= Work to be completed =
Please give the whole listing again word for word, and drop any pictures it holds.

= Data records =
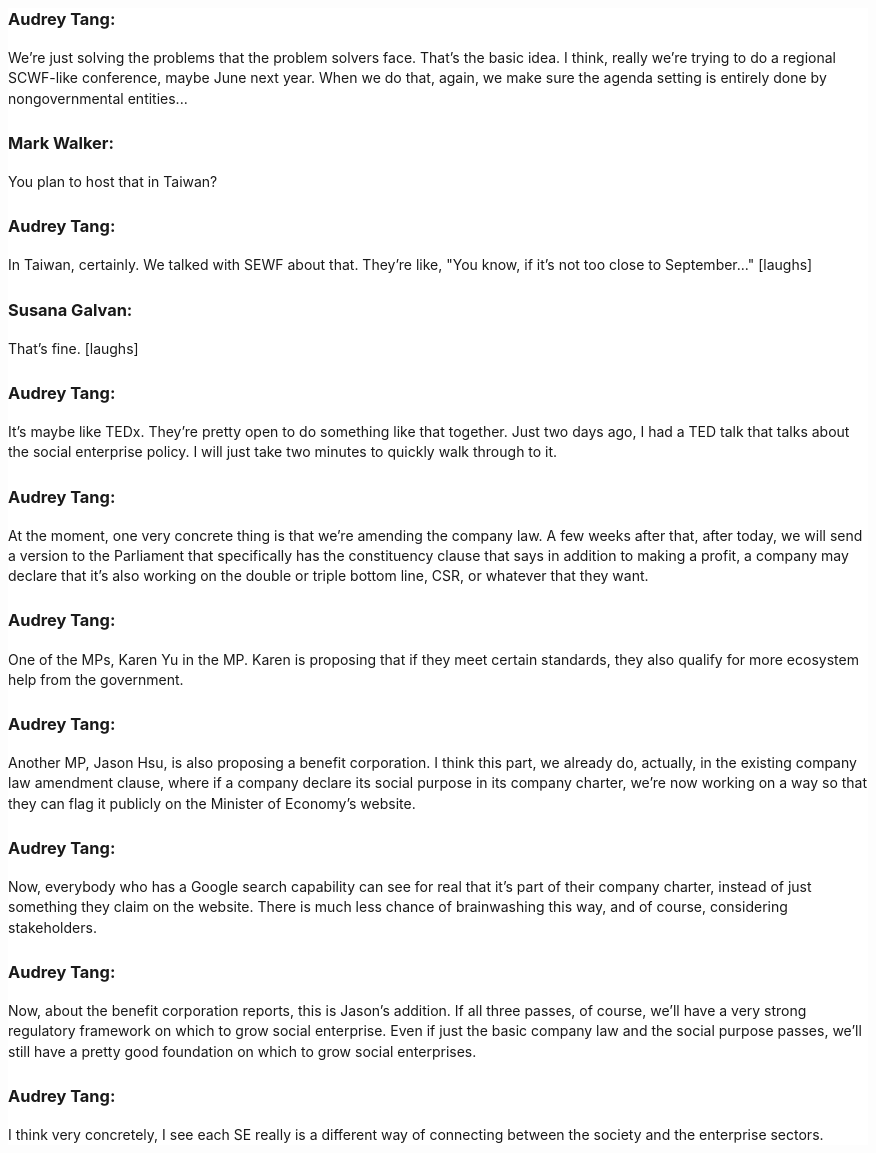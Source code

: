 ### Audrey Tang:
We’re just solving the problems that the problem solvers face. That’s the basic idea. I think, really we’re trying to do a regional SCWF-like conference, maybe June next year. When we do that, again, we make sure the agenda setting is entirely done by nongovernmental entities...

### Mark Walker:
You plan to host that in Taiwan?

### Audrey Tang:
In Taiwan, certainly. We talked with SEWF about that. They’re like, &quot;You know, if it’s not too close to September...&quot; \[laughs\]

### Susana Galvan:
That’s fine. \[laughs\]

### Audrey Tang:
It’s maybe like TEDx. They’re pretty open to do something like that together. Just two days ago, I had a TED talk that talks about the social enterprise policy. I will just take two minutes to quickly walk through to it.

### Audrey Tang:
At the moment, one very concrete thing is that we’re amending the company law. A few weeks after that, after today, we will send a version to the Parliament that specifically has the constituency clause that says in addition to making a profit, a company may declare that it’s also working on the double or triple bottom line, CSR, or whatever that they want.

### Audrey Tang:
One of the MPs, Karen Yu in the MP. Karen is proposing that if they meet certain standards, they also qualify for more ecosystem help from the government.

### Audrey Tang:
Another MP, Jason Hsu, is also proposing a benefit corporation. I think this part, we already do, actually, in the existing company law amendment clause, where if a company declare its social purpose in its company charter, we’re now working on a way so that they can flag it publicly on the Minister of Economy’s website.

### Audrey Tang:
Now, everybody who has a Google search capability can see for real that it’s part of their company charter, instead of just something they claim on the website. There is much less chance of brainwashing this way, and of course, considering stakeholders.

### Audrey Tang:
Now, about the benefit corporation reports, this is Jason’s addition. If all three passes, of course, we’ll have a very strong regulatory framework on which to grow social enterprise. Even if just the basic company law and the social purpose passes, we’ll still have a pretty good foundation on which to grow social enterprises.

### Audrey Tang:
I think very concretely, I see each SE really is a different way of connecting between the society and the enterprise sectors.
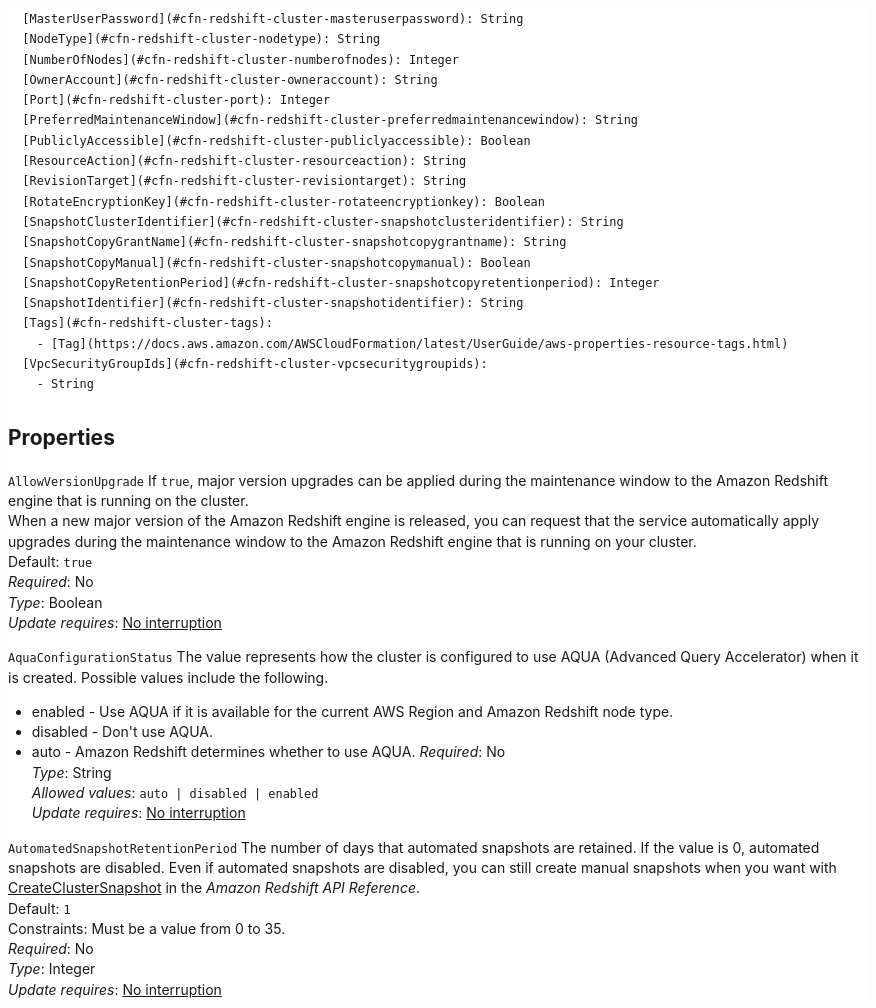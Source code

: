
 ```
  [MasterUserPassword](#cfn-redshift-cluster-masteruserpassword): String
  [NodeType](#cfn-redshift-cluster-nodetype): String
  [NumberOfNodes](#cfn-redshift-cluster-numberofnodes): Integer
  [OwnerAccount](#cfn-redshift-cluster-owneraccount): String
  [Port](#cfn-redshift-cluster-port): Integer
  [PreferredMaintenanceWindow](#cfn-redshift-cluster-preferredmaintenancewindow): String
  [PubliclyAccessible](#cfn-redshift-cluster-publiclyaccessible): Boolean
  [ResourceAction](#cfn-redshift-cluster-resourceaction): String
  [RevisionTarget](#cfn-redshift-cluster-revisiontarget): String
  [RotateEncryptionKey](#cfn-redshift-cluster-rotateencryptionkey): Boolean
  [SnapshotClusterIdentifier](#cfn-redshift-cluster-snapshotclusteridentifier): String
  [SnapshotCopyGrantName](#cfn-redshift-cluster-snapshotcopygrantname): String
  [SnapshotCopyManual](#cfn-redshift-cluster-snapshotcopymanual): Boolean
  [SnapshotCopyRetentionPeriod](#cfn-redshift-cluster-snapshotcopyretentionperiod): Integer
  [SnapshotIdentifier](#cfn-redshift-cluster-snapshotidentifier): String
  [Tags](#cfn-redshift-cluster-tags): 
    - [Tag](https://docs.aws.amazon.com/AWSCloudFormation/latest/UserGuide/aws-properties-resource-tags.html)
  [VpcSecurityGroupIds](#cfn-redshift-cluster-vpcsecuritygroupids): 
    - String
```

## Properties<a name="aws-resource-redshift-cluster-properties"></a>

`AllowVersionUpgrade`  <a name="cfn-redshift-cluster-allowversionupgrade"></a>
If `true`, major version upgrades can be applied during the maintenance window to the Amazon Redshift engine that is running on the cluster\.  
When a new major version of the Amazon Redshift engine is released, you can request that the service automatically apply upgrades during the maintenance window to the Amazon Redshift engine that is running on your cluster\.  
Default: `true`   
*Required*: No  
*Type*: Boolean  
*Update requires*: [No interruption](https://docs.aws.amazon.com/AWSCloudFormation/latest/UserGuide/using-cfn-updating-stacks-update-behaviors.html#update-no-interrupt)

`AquaConfigurationStatus`  <a name="cfn-redshift-cluster-aquaconfigurationstatus"></a>
The value represents how the cluster is configured to use AQUA \(Advanced Query Accelerator\) when it is created\. Possible values include the following\.  
+ enabled \- Use AQUA if it is available for the current AWS Region and Amazon Redshift node type\.
+ disabled \- Don't use AQUA\. 
+ auto \- Amazon Redshift determines whether to use AQUA\.
*Required*: No  
*Type*: String  
*Allowed values*: `auto | disabled | enabled`  
*Update requires*: [No interruption](https://docs.aws.amazon.com/AWSCloudFormation/latest/UserGuide/using-cfn-updating-stacks-update-behaviors.html#update-no-interrupt)

`AutomatedSnapshotRetentionPeriod`  <a name="cfn-redshift-cluster-automatedsnapshotretentionperiod"></a>
The number of days that automated snapshots are retained\. If the value is 0, automated snapshots are disabled\. Even if automated snapshots are disabled, you can still create manual snapshots when you want with [CreateClusterSnapshot](https://docs.aws.amazon.com/redshift/latest/APIReference/API_CreateClusterSnapshot.html) in the *Amazon Redshift API Reference*\.   
Default: `1`   
Constraints: Must be a value from 0 to 35\.  
*Required*: No  
*Type*: Integer  
*Update requires*: [No interruption](https://docs.aws.amazon.com/AWSCloudFormation/latest/UserGuide/using-cfn-updating-stacks-update-behaviors.html#update-no-interrupt)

= Expected answer =
Source code

: ### Audrey Tang:
We’re just solving the problems that the problem solvers face. That’s the basic idea. I think, really we’re trying to do a regional SCWF-like conference, maybe June next year. When we do that, again, we make sure the agenda setting is entirely done by nongovernmental entities...

### Mark Walker:
You plan to host that in Taiwan?

### Audrey Tang:
In Taiwan, certainly. We talked with SEWF about that. They’re like, &quot;You know, if it’s not too close to September...&quot; \[laughs\]

### Susana Galvan:
That’s fine. \[laughs\]

### Audrey Tang:
It’s maybe like TEDx. They’re pretty open to do something like that together. Just two days ago, I had a TED talk that talks about the social enterprise policy. I will just take two minutes to quickly walk through to it.

### Audrey Tang:
At the moment, one very concrete thing is that we’re amending the company law. A few weeks after that, after today, we will send a version to the Parliament that specifically has the constituency clause that says in addition to making a profit, a company may declare that it’s also working on the double or triple bottom line, CSR, or whatever that they want.

### Audrey Tang:
One of the MPs, Karen Yu in the MP. Karen is proposing that if they meet certain standards, they also qualify for more ecosystem help from the government.

### Audrey Tang:
Another MP, Jason Hsu, is also proposing a benefit corporation. I think this part, we already do, actually, in the existing company law amendment clause, where if a company declare its social purpose in its company charter, we’re now working on a way so that they can flag it publicly on the Minister of Economy’s website.

### Audrey Tang:
Now, everybody who has a Google search capability can see for real that it’s part of their company charter, instead of just something they claim on the website. There is much less chance of brainwashing this way, and of course, considering stakeholders.

### Audrey Tang:
Now, about the benefit corporation reports, this is Jason’s addition. If all three passes, of course, we’ll have a very strong regulatory framework on which to grow social enterprise. Even if just the basic company law and the social purpose passes, we’ll still have a pretty good foundation on which to grow social enterprises.

### Audrey Tang:
I think very concretely, I see each SE really is a different way of connecting between the society and the enterprise sectors.
Source code

:
 ```
  [MasterUserPassword](#cfn-redshift-cluster-masteruserpassword): String
  [NodeType](#cfn-redshift-cluster-nodetype): String
  [NumberOfNodes](#cfn-redshift-cluster-numberofnodes): Integer
  [OwnerAccount](#cfn-redshift-cluster-owneraccount): String
  [Port](#cfn-redshift-cluster-port): Integer
  [PreferredMaintenanceWindow](#cfn-redshift-cluster-preferredmaintenancewindow): String
  [PubliclyAccessible](#cfn-redshift-cluster-publiclyaccessible): Boolean
  [ResourceAction](#cfn-redshift-cluster-resourceaction): String
  [RevisionTarget](#cfn-redshift-cluster-revisiontarget): String
  [RotateEncryptionKey](#cfn-redshift-cluster-rotateencryptionkey): Boolean
  [SnapshotClusterIdentifier](#cfn-redshift-cluster-snapshotclusteridentifier): String
  [SnapshotCopyGrantName](#cfn-redshift-cluster-snapshotcopygrantname): String
  [SnapshotCopyManual](#cfn-redshift-cluster-snapshotcopymanual): Boolean
  [SnapshotCopyRetentionPeriod](#cfn-redshift-cluster-snapshotcopyretentionperiod): Integer
  [SnapshotIdentifier](#cfn-redshift-cluster-snapshotidentifier): String
  [Tags](#cfn-redshift-cluster-tags): 
    - [Tag](https://docs.aws.amazon.com/AWSCloudFormation/latest/UserGuide/aws-properties-resource-tags.html)
  [VpcSecurityGroupIds](#cfn-redshift-cluster-vpcsecuritygroupids): 
    - String
```

## Properties<a name="aws-resource-redshift-cluster-properties"></a>

`AllowVersionUpgrade`  <a name="cfn-redshift-cluster-allowversionupgrade"></a>
If `true`, major version upgrades can be applied during the maintenance window to the Amazon Redshift engine that is running on the cluster\.  
When a new major version of the Amazon Redshift engine is released, you can request that the service automatically apply upgrades during the maintenance window to the Amazon Redshift engine that is running on your cluster\.  
Default: `true`   
*Required*: No  
*Type*: Boolean  
*Update requires*: [No interruption](https://docs.aws.amazon.com/AWSCloudFormation/latest/UserGuide/using-cfn-updating-stacks-update-behaviors.html#update-no-interrupt)

`AquaConfigurationStatus`  <a name="cfn-redshift-cluster-aquaconfigurationstatus"></a>
The value represents how the cluster is configured to use AQUA \(Advanced Query Accelerator\) when it is created\. Possible values include the following\.  
+ enabled \- Use AQUA if it is available for the current AWS Region and Amazon Redshift node type\.
+ disabled \- Don't use AQUA\. 
+ auto \- Amazon Redshift determines whether to use AQUA\.
*Required*: No  
*Type*: String  
*Allowed values*: `auto | disabled | enabled`  
*Update requires*: [No interruption](https://docs.aws.amazon.com/AWSCloudFormation/latest/UserGuide/using-cfn-updating-stacks-update-behaviors.html#update-no-interrupt)

`AutomatedSnapshotRetentionPeriod`  <a name="cfn-redshift-cluster-automatedsnapshotretentionperiod"></a>
The number of days that automated snapshots are retained\. If the value is 0, automated snapshots are disabled\. Even if automated snapshots are disabled, you can still create manual snapshots when you want with [CreateClusterSnapshot](https://docs.aws.amazon.com/redshift/latest/APIReference/API_CreateClusterSnapshot.html) in the *Amazon Redshift API Reference*\.   
Default: `1`   
Constraints: Must be a value from 0 to 35\.  
*Required*: No  
*Type*: Integer  
*Update requires*: [No interruption](https://docs.aws.amazon.com/AWSCloudFormation/latest/UserGuide/using-cfn-updating-stacks-update-behaviors.html#update-no-interrupt)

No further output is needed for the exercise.